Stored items
=======
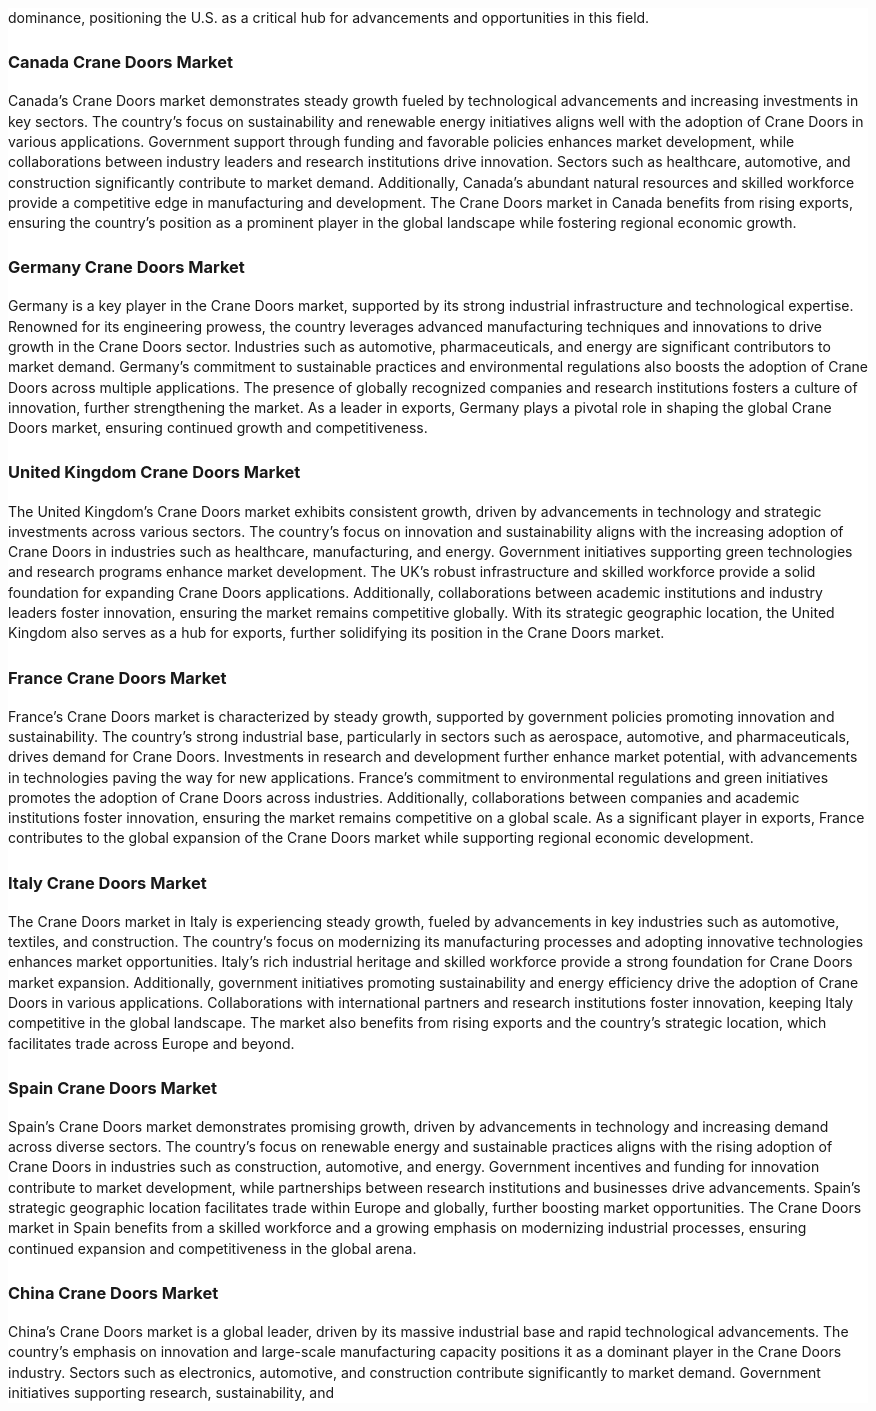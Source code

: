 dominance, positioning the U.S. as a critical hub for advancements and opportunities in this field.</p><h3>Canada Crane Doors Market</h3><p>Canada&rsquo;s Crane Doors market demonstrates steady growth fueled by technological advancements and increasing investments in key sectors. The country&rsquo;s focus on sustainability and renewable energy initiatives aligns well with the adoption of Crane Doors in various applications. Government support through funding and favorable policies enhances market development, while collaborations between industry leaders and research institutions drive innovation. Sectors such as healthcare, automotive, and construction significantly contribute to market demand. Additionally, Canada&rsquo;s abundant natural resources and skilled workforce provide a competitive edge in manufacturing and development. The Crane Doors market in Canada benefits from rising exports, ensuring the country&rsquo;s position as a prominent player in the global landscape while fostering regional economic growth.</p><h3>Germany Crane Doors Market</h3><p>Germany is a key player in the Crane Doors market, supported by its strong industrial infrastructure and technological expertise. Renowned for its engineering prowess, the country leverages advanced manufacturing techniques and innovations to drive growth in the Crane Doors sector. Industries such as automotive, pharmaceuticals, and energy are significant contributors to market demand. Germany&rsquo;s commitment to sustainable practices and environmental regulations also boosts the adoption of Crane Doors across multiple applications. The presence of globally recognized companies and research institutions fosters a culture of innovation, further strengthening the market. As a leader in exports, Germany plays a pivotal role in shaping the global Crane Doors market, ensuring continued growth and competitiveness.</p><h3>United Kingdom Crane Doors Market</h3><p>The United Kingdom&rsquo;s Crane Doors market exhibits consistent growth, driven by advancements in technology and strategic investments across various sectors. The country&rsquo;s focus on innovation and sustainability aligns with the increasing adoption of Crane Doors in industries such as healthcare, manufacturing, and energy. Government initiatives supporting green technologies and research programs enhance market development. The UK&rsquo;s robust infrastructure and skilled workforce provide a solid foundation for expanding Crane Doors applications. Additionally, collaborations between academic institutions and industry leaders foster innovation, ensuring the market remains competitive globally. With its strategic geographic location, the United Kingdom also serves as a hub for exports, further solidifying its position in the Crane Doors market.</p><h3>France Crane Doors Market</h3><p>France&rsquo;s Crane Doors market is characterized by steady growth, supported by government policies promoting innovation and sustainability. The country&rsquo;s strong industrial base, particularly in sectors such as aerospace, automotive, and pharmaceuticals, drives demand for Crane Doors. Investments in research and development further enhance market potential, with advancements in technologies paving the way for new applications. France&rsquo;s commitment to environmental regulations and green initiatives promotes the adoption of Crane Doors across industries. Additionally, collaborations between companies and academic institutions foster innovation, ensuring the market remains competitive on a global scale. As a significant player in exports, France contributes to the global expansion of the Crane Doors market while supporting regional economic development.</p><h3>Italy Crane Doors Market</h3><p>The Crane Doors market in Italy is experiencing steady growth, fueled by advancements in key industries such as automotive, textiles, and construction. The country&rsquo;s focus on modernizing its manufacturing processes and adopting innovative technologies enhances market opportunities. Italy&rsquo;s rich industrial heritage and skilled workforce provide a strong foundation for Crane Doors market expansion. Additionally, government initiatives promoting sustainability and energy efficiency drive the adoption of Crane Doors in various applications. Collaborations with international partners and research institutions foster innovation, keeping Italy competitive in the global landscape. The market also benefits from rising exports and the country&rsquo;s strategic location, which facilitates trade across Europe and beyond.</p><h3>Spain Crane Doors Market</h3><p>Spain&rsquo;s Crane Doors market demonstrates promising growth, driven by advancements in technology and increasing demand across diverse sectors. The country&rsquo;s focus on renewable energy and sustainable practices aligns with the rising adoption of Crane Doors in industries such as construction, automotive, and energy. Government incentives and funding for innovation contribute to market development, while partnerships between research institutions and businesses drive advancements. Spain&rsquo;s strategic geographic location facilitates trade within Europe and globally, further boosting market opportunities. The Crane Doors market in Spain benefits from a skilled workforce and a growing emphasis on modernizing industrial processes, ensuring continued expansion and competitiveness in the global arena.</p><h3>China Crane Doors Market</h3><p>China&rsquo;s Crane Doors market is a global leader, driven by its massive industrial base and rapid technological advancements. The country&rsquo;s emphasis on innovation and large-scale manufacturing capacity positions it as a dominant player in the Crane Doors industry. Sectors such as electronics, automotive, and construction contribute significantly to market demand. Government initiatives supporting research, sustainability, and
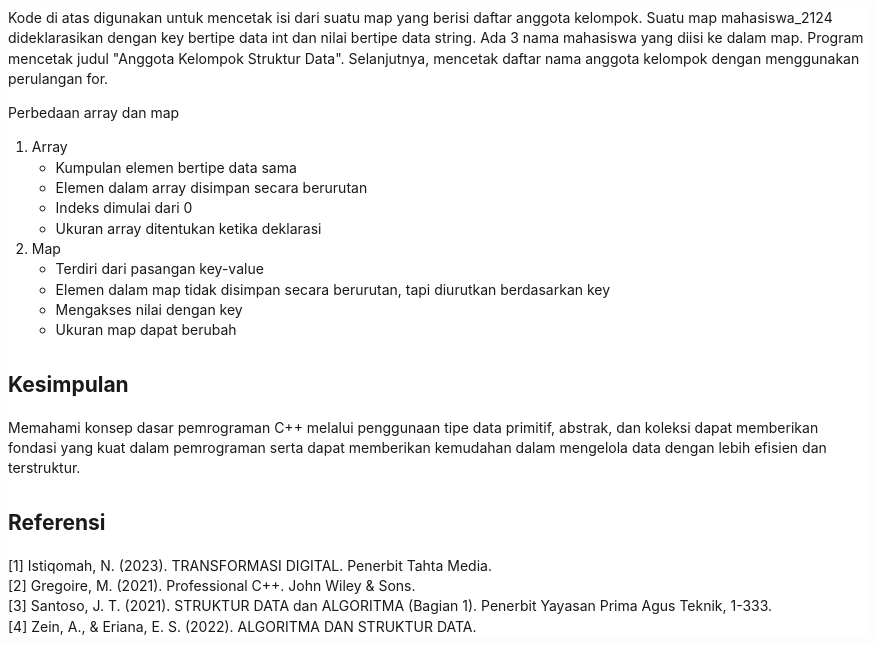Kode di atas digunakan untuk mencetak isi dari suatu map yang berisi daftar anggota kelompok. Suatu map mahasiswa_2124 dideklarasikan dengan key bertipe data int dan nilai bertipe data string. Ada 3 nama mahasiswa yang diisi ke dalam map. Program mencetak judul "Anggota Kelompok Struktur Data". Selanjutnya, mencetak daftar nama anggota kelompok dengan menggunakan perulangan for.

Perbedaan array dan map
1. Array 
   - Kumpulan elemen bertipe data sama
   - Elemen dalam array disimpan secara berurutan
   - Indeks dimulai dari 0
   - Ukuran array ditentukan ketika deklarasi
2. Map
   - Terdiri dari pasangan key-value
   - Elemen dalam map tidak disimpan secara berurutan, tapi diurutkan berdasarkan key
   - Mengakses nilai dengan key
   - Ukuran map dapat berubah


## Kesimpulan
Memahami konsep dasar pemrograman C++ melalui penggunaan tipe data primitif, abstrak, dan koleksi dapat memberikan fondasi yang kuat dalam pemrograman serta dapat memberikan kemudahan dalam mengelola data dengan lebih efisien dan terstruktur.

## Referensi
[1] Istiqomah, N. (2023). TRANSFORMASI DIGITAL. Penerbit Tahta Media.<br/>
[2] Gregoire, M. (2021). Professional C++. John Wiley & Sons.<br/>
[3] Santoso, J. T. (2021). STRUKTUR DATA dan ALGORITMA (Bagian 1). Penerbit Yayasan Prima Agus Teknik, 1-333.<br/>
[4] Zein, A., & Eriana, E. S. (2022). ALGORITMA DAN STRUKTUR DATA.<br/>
=======
PROBLEM DESCRIPTION
All that belongs in your answer is the stretch of entries above from the line with "Memahami konsep dasar" through the line with "## Referensi", printed exactly.

OUTPUT FOR THIS EXERCISE
Memahami konsep dasar pemrograman C++ melalui penggunaan tipe data primitif, abstrak, dan koleksi dapat memberikan fondasi yang kuat dalam pemrograman serta dapat memberikan kemudahan dalam mengelola data dengan lebih efisien dan terstruktur.

## Referensi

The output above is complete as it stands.